Prompt:
Which lines in the entries below contain the string "with"? Show each of them in full.

Source data:
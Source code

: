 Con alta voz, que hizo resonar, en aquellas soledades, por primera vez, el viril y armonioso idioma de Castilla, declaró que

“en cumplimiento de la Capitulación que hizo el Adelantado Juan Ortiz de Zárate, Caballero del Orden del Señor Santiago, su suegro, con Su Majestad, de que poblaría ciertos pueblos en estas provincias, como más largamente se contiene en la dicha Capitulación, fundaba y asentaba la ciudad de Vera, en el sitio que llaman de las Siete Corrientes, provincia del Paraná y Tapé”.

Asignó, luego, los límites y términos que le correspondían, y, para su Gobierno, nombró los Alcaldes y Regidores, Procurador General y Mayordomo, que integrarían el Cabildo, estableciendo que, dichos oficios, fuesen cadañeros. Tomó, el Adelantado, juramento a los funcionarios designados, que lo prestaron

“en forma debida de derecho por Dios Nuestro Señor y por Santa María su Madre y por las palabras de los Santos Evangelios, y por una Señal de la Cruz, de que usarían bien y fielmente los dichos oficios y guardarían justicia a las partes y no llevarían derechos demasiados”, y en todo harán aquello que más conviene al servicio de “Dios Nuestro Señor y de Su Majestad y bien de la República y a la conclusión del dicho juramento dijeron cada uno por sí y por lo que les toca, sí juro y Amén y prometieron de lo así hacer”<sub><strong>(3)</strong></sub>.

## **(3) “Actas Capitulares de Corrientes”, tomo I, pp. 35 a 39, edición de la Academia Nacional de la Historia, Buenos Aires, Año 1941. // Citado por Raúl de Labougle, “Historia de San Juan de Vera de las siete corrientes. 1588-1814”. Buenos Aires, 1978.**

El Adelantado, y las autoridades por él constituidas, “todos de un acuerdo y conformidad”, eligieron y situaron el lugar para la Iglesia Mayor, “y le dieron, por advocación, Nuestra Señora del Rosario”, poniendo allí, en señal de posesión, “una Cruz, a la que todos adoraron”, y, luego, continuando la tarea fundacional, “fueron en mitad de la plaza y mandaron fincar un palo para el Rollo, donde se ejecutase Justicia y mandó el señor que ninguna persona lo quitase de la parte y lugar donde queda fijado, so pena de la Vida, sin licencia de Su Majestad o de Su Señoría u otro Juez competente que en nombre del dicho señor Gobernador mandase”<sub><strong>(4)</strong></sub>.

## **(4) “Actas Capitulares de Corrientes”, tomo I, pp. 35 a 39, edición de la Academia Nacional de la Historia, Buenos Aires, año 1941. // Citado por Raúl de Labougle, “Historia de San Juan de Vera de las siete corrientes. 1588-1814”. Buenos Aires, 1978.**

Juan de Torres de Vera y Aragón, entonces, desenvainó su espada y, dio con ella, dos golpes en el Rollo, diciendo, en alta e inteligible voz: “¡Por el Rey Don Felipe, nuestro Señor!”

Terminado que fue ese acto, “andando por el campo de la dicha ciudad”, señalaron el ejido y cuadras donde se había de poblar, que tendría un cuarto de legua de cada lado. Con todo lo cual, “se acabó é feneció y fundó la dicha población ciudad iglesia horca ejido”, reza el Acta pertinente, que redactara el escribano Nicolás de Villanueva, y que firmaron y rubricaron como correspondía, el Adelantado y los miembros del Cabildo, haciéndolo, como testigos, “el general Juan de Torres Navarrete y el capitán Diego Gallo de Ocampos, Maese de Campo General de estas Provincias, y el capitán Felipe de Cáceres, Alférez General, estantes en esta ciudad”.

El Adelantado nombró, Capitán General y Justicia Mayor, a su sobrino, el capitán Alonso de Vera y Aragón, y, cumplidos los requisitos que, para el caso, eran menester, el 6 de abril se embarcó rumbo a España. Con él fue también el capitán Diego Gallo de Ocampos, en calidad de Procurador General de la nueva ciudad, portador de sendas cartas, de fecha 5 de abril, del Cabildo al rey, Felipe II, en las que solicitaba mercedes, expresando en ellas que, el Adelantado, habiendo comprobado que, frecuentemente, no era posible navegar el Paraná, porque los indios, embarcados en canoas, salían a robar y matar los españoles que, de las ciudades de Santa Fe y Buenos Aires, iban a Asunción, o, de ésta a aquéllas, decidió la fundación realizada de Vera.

* * *

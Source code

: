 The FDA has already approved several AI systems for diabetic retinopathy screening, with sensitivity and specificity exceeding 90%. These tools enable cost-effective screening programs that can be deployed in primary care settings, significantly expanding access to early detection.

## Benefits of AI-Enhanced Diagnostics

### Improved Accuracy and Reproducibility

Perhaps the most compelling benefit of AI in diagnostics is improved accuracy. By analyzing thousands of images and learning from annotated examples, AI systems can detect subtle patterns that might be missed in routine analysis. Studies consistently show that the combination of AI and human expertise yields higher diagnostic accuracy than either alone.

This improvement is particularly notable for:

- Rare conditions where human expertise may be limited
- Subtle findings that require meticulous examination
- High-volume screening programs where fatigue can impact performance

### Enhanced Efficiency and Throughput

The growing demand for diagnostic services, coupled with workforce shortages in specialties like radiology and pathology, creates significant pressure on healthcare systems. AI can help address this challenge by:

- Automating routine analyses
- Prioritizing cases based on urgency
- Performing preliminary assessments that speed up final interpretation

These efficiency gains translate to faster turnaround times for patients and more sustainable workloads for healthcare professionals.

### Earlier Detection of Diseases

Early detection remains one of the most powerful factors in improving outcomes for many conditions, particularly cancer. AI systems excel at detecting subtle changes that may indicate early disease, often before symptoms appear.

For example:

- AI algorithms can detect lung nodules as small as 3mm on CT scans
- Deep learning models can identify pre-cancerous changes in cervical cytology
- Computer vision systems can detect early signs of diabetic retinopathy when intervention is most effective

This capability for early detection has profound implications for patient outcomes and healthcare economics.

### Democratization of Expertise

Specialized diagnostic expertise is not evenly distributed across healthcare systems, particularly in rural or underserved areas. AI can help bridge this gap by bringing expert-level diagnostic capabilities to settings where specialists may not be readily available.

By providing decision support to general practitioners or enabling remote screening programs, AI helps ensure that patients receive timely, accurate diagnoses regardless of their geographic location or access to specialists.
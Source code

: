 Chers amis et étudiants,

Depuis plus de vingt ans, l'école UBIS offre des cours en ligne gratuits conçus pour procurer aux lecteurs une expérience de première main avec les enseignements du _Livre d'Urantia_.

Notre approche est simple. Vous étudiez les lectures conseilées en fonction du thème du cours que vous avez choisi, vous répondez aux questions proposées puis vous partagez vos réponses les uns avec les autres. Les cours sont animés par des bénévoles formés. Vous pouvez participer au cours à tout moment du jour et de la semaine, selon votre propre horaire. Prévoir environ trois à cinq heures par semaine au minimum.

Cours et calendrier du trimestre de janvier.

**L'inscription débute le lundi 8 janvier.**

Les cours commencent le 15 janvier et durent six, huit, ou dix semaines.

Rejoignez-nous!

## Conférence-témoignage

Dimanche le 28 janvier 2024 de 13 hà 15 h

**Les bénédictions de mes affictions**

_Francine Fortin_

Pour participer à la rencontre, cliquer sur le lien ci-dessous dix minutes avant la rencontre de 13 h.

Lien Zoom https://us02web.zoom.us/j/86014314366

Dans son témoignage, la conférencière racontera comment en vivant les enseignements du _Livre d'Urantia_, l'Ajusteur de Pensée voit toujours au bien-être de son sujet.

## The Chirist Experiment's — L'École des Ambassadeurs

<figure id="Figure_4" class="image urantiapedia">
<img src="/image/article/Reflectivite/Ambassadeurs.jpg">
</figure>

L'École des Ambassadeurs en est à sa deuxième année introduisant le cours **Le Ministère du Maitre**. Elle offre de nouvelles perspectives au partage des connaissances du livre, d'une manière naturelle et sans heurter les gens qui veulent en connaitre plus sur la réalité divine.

Task answer:
: The FDA has already approved several AI systems for diabetic retinopathy screening, with sensitivity and specificity exceeding 90%. These tools enable cost-effective screening programs that can be deployed in primary care settings, significantly expanding access to early detection.
The growing demand for diagnostic services, coupled with workforce shortages in specialties like radiology and pathology, creates significant pressure on healthcare systems. AI can help address this challenge by:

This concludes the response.